Peter, B., Levrier, A., & Schwille, P. (2023). Spatiotemporal propagation of a minimal catalytic RNA network in GUV protocells by temperature cycling and phase separation. Angewandte Chemie International Edition, 62(17): e202218507. doi:10.1002/anie.202218507.


Cite as: https://hdl.handle.net/21.11116/0000-000C-DAA0-9
Abstract
Compartmentalization is key to many cellular processes and a critical bottleneck of any minimal life approach. In cells, a complex chemistry is responsible for bringing together or separating biomolecules at the right place at the right time. Lipids, nucleic acids and proteins self-organize, thereby creating boundaries, interfaces and specialized microenvironments.
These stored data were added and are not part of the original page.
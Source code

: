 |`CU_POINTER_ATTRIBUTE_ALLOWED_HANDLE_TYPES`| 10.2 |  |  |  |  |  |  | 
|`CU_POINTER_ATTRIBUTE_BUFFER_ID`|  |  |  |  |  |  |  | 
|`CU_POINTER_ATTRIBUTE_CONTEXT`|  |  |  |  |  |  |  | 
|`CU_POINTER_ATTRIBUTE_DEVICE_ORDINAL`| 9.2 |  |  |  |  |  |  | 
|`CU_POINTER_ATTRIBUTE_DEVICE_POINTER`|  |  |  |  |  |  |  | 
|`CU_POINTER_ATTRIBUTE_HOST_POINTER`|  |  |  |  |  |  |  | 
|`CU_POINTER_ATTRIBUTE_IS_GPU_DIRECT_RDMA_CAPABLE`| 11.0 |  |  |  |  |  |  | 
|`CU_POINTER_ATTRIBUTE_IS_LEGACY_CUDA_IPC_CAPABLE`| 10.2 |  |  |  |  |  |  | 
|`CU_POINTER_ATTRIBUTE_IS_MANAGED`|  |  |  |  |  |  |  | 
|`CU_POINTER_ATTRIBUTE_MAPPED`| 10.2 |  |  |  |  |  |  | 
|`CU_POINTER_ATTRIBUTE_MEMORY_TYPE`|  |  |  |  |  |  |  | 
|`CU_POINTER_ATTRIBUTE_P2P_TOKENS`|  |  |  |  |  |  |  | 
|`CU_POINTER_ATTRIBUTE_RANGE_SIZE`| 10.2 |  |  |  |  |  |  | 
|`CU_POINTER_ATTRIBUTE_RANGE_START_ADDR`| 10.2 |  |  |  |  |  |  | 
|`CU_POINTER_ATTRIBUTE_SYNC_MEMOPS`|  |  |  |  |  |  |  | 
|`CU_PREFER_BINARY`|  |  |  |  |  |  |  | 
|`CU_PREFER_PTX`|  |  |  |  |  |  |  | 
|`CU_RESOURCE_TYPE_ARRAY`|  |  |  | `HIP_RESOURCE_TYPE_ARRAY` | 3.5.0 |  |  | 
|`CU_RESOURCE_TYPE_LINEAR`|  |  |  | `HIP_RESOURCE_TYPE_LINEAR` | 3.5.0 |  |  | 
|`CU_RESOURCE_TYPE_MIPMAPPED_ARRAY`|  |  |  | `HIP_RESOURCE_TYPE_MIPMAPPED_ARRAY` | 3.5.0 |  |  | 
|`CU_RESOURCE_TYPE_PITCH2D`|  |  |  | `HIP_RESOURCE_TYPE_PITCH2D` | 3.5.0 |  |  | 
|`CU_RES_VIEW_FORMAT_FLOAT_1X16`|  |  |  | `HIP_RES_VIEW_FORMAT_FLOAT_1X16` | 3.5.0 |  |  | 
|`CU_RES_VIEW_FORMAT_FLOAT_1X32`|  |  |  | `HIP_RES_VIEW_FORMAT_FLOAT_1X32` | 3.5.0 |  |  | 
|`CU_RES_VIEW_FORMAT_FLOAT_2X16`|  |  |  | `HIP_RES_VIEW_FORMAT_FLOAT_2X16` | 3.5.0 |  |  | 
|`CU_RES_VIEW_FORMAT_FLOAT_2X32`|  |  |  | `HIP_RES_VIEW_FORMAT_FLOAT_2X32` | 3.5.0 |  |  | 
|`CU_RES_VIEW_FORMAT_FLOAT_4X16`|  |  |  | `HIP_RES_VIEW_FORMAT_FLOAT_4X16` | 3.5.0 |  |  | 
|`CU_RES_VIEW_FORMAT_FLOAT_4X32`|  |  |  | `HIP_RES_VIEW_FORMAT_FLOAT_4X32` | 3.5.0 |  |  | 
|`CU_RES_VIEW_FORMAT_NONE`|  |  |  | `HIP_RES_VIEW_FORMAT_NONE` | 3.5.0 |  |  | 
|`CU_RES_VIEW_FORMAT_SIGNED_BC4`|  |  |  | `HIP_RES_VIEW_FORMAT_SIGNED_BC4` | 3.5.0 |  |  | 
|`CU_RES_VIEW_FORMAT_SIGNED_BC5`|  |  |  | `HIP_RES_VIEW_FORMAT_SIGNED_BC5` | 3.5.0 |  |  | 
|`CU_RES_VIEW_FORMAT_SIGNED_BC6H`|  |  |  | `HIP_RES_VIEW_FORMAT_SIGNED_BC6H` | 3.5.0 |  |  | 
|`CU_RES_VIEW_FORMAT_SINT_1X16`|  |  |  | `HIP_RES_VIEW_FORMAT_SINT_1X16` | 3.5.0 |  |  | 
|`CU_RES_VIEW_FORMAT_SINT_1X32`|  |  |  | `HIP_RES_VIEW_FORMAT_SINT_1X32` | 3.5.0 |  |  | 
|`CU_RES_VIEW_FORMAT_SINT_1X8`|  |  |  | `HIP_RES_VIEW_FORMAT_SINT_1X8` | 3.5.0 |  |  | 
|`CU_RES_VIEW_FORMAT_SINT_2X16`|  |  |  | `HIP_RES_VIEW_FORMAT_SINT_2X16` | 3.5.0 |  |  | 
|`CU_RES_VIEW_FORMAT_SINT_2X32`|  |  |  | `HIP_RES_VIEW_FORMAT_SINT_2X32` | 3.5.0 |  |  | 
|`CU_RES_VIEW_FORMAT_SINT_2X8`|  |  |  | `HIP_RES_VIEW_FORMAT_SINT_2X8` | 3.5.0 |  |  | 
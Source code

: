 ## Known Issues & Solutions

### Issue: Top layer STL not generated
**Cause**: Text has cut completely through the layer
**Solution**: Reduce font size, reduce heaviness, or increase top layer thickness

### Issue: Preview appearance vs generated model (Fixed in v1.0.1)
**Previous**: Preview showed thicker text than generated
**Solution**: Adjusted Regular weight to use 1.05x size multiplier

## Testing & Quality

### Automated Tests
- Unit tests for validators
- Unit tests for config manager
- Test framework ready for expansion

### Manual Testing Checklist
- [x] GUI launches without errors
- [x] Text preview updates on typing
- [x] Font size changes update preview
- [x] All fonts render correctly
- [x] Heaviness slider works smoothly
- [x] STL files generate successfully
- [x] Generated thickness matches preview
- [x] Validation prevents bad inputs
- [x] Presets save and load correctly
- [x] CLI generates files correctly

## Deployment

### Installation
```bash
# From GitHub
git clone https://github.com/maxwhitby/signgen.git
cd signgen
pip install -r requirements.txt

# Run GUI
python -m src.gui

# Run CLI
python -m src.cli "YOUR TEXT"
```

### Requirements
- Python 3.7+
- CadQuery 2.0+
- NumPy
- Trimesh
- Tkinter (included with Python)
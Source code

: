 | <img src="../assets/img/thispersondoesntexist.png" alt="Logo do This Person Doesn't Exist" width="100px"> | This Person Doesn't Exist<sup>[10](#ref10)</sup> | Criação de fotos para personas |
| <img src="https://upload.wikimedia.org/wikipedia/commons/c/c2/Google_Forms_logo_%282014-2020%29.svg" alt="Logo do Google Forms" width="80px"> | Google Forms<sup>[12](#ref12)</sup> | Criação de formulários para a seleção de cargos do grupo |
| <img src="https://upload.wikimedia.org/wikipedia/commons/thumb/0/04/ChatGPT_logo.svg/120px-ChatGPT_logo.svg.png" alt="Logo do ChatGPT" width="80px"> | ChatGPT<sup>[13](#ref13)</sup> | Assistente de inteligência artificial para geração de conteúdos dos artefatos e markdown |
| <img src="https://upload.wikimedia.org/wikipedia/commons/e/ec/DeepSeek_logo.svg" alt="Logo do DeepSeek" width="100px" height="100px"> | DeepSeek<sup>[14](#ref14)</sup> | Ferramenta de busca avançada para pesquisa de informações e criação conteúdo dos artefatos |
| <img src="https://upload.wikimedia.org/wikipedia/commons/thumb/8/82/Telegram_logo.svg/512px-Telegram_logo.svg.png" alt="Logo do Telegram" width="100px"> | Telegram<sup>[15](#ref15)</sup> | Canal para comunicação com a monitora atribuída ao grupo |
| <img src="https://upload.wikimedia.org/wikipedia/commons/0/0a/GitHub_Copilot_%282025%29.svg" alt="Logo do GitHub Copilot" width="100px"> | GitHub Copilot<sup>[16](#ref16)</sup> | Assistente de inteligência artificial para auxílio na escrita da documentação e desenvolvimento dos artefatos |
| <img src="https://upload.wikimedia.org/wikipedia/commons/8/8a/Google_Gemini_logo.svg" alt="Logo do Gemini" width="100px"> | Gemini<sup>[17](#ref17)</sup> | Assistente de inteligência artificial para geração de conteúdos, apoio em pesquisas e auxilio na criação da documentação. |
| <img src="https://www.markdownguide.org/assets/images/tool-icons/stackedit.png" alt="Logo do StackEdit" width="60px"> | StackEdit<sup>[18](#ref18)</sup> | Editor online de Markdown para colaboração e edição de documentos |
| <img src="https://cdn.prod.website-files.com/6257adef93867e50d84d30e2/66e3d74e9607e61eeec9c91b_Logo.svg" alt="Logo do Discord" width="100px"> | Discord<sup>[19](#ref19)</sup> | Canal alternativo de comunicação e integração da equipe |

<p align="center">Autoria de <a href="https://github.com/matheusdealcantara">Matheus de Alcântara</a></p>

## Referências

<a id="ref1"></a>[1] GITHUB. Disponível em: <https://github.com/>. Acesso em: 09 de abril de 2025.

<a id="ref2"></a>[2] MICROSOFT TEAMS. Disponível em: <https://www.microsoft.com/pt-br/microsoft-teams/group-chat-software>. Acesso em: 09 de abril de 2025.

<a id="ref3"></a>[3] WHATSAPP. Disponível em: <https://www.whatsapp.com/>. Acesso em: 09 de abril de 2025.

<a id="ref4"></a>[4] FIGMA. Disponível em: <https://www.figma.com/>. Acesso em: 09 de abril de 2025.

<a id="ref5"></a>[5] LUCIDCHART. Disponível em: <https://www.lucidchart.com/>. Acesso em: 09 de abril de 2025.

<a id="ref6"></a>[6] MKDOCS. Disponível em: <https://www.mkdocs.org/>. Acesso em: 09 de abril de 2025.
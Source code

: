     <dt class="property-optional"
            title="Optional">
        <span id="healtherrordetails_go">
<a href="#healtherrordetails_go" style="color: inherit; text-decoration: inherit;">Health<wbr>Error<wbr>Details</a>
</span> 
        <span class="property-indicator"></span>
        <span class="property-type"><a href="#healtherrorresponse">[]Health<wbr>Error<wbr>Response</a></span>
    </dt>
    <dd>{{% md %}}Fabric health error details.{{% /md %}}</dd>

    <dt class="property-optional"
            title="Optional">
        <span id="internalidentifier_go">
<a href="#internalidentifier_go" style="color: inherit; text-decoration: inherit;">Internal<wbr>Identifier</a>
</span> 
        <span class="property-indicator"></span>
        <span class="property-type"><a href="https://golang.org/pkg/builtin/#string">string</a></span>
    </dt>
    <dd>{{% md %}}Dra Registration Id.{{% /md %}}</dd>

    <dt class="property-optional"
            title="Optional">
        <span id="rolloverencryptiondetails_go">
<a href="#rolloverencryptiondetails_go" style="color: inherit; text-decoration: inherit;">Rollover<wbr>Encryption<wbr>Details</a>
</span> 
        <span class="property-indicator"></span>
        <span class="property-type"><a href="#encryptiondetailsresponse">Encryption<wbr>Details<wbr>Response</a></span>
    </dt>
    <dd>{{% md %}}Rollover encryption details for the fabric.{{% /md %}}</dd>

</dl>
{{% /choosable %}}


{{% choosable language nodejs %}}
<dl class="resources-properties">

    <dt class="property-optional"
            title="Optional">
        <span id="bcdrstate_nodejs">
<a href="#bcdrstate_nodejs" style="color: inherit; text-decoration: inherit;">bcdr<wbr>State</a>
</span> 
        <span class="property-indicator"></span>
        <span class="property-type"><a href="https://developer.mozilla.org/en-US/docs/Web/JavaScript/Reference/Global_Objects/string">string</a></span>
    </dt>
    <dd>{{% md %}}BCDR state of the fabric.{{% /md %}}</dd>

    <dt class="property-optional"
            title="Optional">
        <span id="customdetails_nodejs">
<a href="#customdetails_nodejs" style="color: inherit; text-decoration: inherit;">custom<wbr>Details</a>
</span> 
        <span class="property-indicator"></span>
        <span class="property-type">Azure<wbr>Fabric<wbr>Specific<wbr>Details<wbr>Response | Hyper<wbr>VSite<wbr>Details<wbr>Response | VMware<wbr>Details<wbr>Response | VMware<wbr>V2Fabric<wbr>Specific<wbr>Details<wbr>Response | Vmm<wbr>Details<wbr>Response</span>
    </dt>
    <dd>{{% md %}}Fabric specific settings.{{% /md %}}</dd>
Exploiting reversible RNA-based liquid-liquid phase separation (LLPS) inside giant unilamellar vesicles (GUVs), we present an efficient system capable of propagating an RNA-based enzymatic reaction across a population of GUVs upon freezing-thawing (FT) temperature cycles. We report that compartmentalization in the condensed RNA-rich phase can accelerate such an enzymatic reaction. In the decondensed state, RNA substrates become homogeneously dispersed, enabling content exchange between vesicles during freeze-thawing. This work explores how a minimal reversible phase separation system in lipid vesicles could help to implement spatiotemporal control in cyclic processes, as required for minimal cells.